Nuestro menú degustación
En Psijê, cada plato es una historia, cada menú un viaje. Descubre la tradición andaluza reinterpretada con maestría y pasión. Te invitamos a una experiencia culinaria única en el corazón de Sevilla.

Un viaje gastronómico inolvidable
Nuestros menús degustación, tanto el corto como el largo, están diseñados como un viaje gastronómico por España, donde reinterpretamos recetas tradicionales con técnicas actuales y productos de origen cuidadosamente seleccionados.
El menú corto ofrece una experiencia intensa y equilibrada, mientras que el menú largo amplía el recorrido con elaboraciones más complejas y una mayor variedad de sabores y matices.
Más allá de los platos, buscamos sorprender a través de texturas, presentaciones y pequeños detalles en mesa, creando una experiencia sensorial completa que convierte cada visita en algo único y memorable.

Una experiencia para los sentidos
Esta experiencia está pensada para quienes buscan algo más que una comida: es ideal tanto para celebraciones especiales como para amantes de la gastronomía que disfrutan descubriendo nuevos matices.
También es perfecta para quienes valoran la tradición, pero desean redescubrirla desde una perspectiva más creativa y elegante, en un entorno cuidado y con una propuesta que sorprende en cada paso.
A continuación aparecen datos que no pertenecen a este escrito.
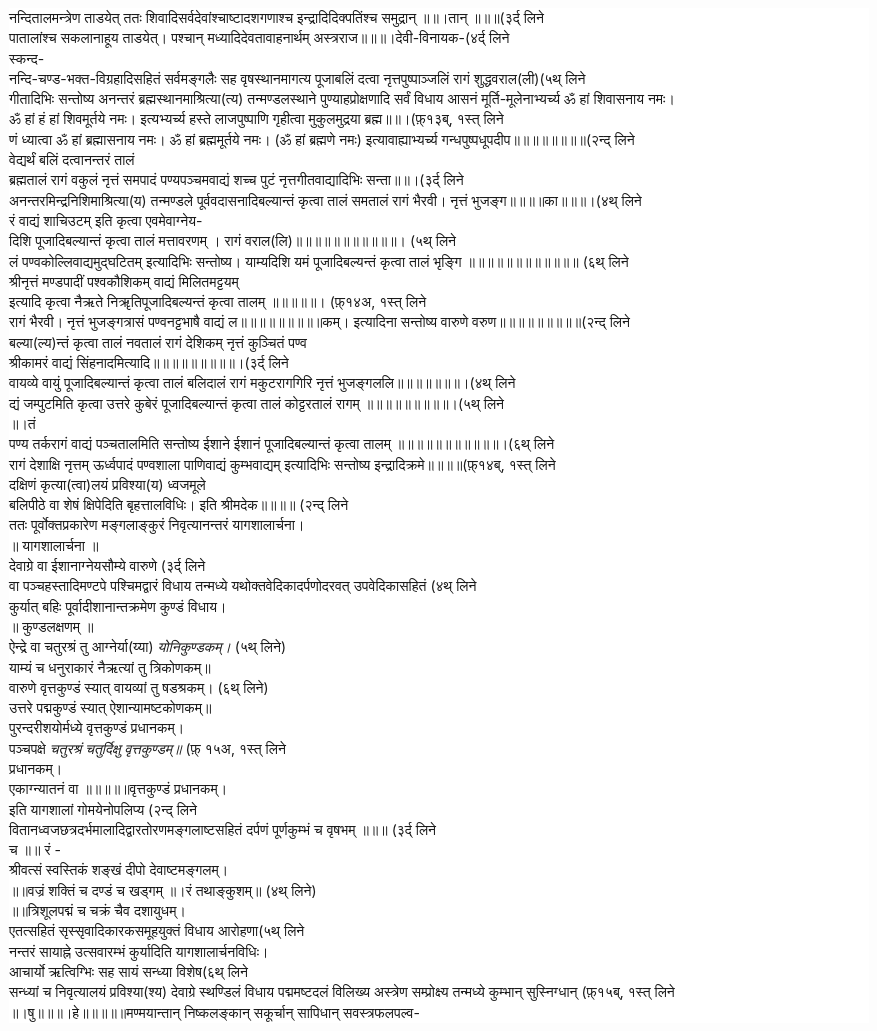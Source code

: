 नन्दितालमन्त्रेण ताडयेत् ततः शिवादिसर्वदेवांश्चाष्टादशगणाश्च इन्द्रादिदिक्पतिंश्च समुद्रान् ॥॥।तान् ॥॥॥(३र्द् लिने  
पातालांश्च सकलानाहूय ताडयेत्। पश्चान् मध्यादिदेवतावाहनार्थम् अस्त्रराज॥॥॥।देवी-विनायक-(४र्द् लिने  
स्कन्द-  
नन्दि-चण्ड-भक्त-विग्रहादिसहितं सर्वमङ्गलैः सह वृषस्थानमागत्य पूजाबलिं दत्वा नृत्तपुष्पाञ्जलिं रागं शुद्धवराल(ली)(५थ् लिने  
गीतादिभिः सन्तोष्य अनन्तरं ब्रह्मस्थानमाश्रित्या(त्य) तन्मण्डलस्थाने पुण्याहप्रोक्षणादि सर्वं विधाय आसनं मूर्ति-मूलेनाभ्यर्च्य ॐ हां शिवासनाय नमः।  
ॐ हां हं हां शिवमूर्तये नमः। इत्यभ्यर्च्य हस्ते लाजपुष्पाणि गृहीत्वा मुकुलमुद्रया ब्रह्म॥॥।(फ़्१३ब्, १स्त् लिने  
णं ध्यात्वा ॐ हां ब्रह्मासनाय नमः। ॐ हां ब्रह्ममूर्तये नमः। (ॐ हां ब्रह्मणे नमः) इत्यावाह्याभ्यर्च्य गन्धपुष्पधूपदीप॥॥॥॥॥॥॥॥(२न्द् लिने  
वेद्यर्थं बलिं दत्वानन्तरं तालं  
ब्रह्मतालं रागं वकुलं नृत्तं समपादं पण्यपञ्चमवाद्यं शच्च पुटं नृत्तगीतवाद्यादिभिः सन्ता॥॥।(३र्द् लिने  
अनन्तरमिन्द्रनिशिमाश्रित्या(य) तन्मण्डले पूर्ववदासनादिबल्यान्तं कृत्वा तालं समतालं रागं भैरवी। नृत्तं भुजङ्ग॥॥॥॥का॥॥॥।(४थ् लिने  
रं वाद्यं शाचिउटम् इति कृत्वा एवमेवाग्नेय-  
दिशि पूजादिबल्यान्तं कृत्वा तालं मत्तावरणम् । रागं वराल(लि)॥॥॥॥॥॥॥॥॥॥॥। (५थ् लिने  
लं पण्वकोल्लिवाद्यमुद्घटितम् इत्यादिभिः सन्तोष्य। याम्यदिशि यमं पूजादिबल्यन्तं कृत्वा तालं भृङ्गि ॥॥॥॥॥॥॥॥॥॥॥॥ (६थ् लिने  
श्रीनृत्तं मण्डपादीं पश्वकौशिकम् वाद्यं मिलितमट्टयम्  
इत्यादि कृत्वा नैऋते निॠतिपूजादिबल्यन्तं कृत्वा तालम् ॥॥॥॥॥। (फ़्१४अ, १स्त् लिने  
रागं भैरवी। नृत्तं भुजङ्गत्रासं पण्वनट्टभाषै वाद्यं ल॥॥॥॥॥॥॥॥॥कम्। इत्यादिना सन्तोष्य वारुणे वरुण॥॥॥॥॥॥॥॥॥(२न्द् लिने  
बल्या(ल्य)न्तं कृत्वा तालं नवतालं रागं देशिकम् नृत्तं कुञ्चितं पण्व   
श्रीकामरं वाद्यं सिंहनादमित्यादि॥॥॥॥॥॥॥॥॥।(३र्द् लिने  
वायव्ये वायुं पूजादिबल्यान्तं कृत्वा तालं बलिदालं रागं मकुटरागगिरि नृत्तं भुजङ्गललि॥॥॥॥॥॥॥।(४थ् लिने  
द्यं जम्पुटमिति कृत्वा उत्तरे कुबेरं पूजादिबल्यान्तं कृत्वा तालं कोट्टरतालं रागम् ॥॥॥॥॥॥॥॥॥।(५थ् लिने  
॥।तं  
पण्य तर्करागं वाद्यं पञ्चतालमिति सन्तोष्य ईशाने ईशानं पूजादिबल्यान्तं कृत्वा तालम् ॥॥॥॥॥॥॥॥॥॥॥।(६थ् लिने  
रागं देशाक्षि नृत्तम् ऊर्ध्वपादं पण्वशाला पाणिवाद्यं कुम्भवाद्यम् इत्यादिभिः सन्तोष्य इन्द्रादिक्रमे॥॥॥॥(फ़्१४ब्, १स्त् लिने  
दक्षिणं कृत्या(त्वा)लयं प्रविश्या(य) ध्वजमूले  
बलिपीठे वा शेषं क्षिपेदिति बृहत्तालविधिः। इति श्रीमदेक॥॥॥॥ (२न्द् लिने  
ततः पूर्वोक्तप्रकारेण मङ्गलाङ्कुरं निवृत्यानन्तरं यागशालार्चना।  
॥ यागशालार्चना ॥  
देवाग्रे वा ईशानाग्नेयसौम्ये वारुणे (३र्द् लिने  
वा पञ्चहस्तादिमण्टपे पश्चिमद्वारं विधाय तन्मध्ये यथोक्तवेदिकादर्पणोदरवत् उपवेदिकासहितं (४थ् लिने  
कुर्यात् बहिः पूर्वादीशानान्तक्रमेण कुण्डं विधाय।  
॥ कुण्डलक्षणम् ॥  
ऐन्द्रे वा चतुरश्रं तु आग्नेर्या(य्या) *योनिकुण्डकम्।* (५थ् लिने)  
याम्यं च धनुराकारं नैऋत्यां तु त्रिकोणकम्॥  
वारुणे वृत्तकुण्डं स्यात् वायव्यां तु षडश्रकम्। (६थ् लिने)  
उत्तरे पद्मकुण्डं स्यात् ऐशान्यामष्टकोणकम्॥  
पुरन्दरीशयोर्मध्ये वृत्तकुण्डं प्रधानकम्।  
पञ्चपक्षे *चतुरश्रं चतुर्दिक्षु वृत्तकुण्डम्॥* (फ़् १५अ, १स्त् लिने  
प्रधानकम्।  
एकाग्न्यातनं वा ॥॥॥॥॥वृत्तकुण्डं प्रधानकम्।  
इति यागशालां गोमयेनोपलिप्य (२न्द् लिने  
वितानध्वजछत्रदर्भमालादिद्वारतोरणमङ्गलाष्टसहितं दर्पणं पूर्णकुम्भं च वृषभम् ॥॥॥ (३र्द् लिने  
च ॥॥ रं -   
श्रीवत्सं स्वस्तिकं शङ्खं दीपो देवाष्टमङ्गलम्।  
॥॥वज्रं शक्तिं च दण्डं च खड्गम् ॥।रं तथाङ्कुशम्॥ (४थ् लिने)  
॥॥त्रिशूलपद्मं च चक्रं चैव दशायुधम्।  
एतत्सहितं सृस्सृवादिकारकसमूहयुक्तं विधाय आरोहणा(५थ् लिने  
नन्तरं सायाह्ने उत्सवारम्भं कुर्यादिति यागशालार्चनविधिः।  
आचार्यो ऋत्विग्भिः सह सायं सन्ध्या विशेष(६थ् लिने  
सन्ध्यां च निवृत्यालयं प्रविश्या(श्य) देवाग्रे स्थण्डिलं विधाय पद्ममष्टदलं विलिख्य अस्त्रेण सम्प्रोक्ष्य तन्मध्ये कुम्भान् सुस्निग्धान् (फ़्१५ब्, १स्त् लिने  
॥।षु॥॥॥।हे॥॥॥॥॥मण्मयान्तान् निष्कलङ्कान् सकूर्चान् सापिधान् सवस्त्रफलपल्व-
El arte de la renovación estacional
Nuestros menús cambian cada tres meses siguiendo el ritmo de las estaciones y la disponibilidad de los mejores productos. Nos inspiramos en la cocina tradicional de diferentes regiones de España, reinterpretándola desde una visión actual.
El proceso creativo comienza con el producto: a partir de ingredientes de temporada, desarrollamos platos que combinan memoria y técnica, buscando siempre nuevos contrastes de sabor y textura sin perder la esencia de cada receta.

Maridaje que eleva la experiencia
Nuestro maridaje está cuidadosamente diseñado para acompañar cada plato de forma precisa, utilizando vinos principalmente de origen nacional que comparten identidad con los ingredientes o territorios que inspiran el menú.
En el menú corto, apostamos por vinos blancos frescos, atlánticos y con buena acidez, que equilibran la cremosidad, la intensidad marina y la untuosidad de los platos, reforzando la armonía sin ocultar los sabores principales.
En el menú largo, el maridaje evoluciona hacia vinos con más complejidad y estructura, incluyendo finos, manzanillas, olorosos y blancos volcánicos. Cada uno está seleccionado para dialogar con técnicas como el ahumado, los escabeches o los fondos intensos, creando contrastes que realzan cada elaboración.
Más que un acompañamiento, el vino forma parte de la experiencia: aporta equilibrio, narrativa y conexión con el territorio, convirtiendo cada pase en un diálogo entre cocina y copa.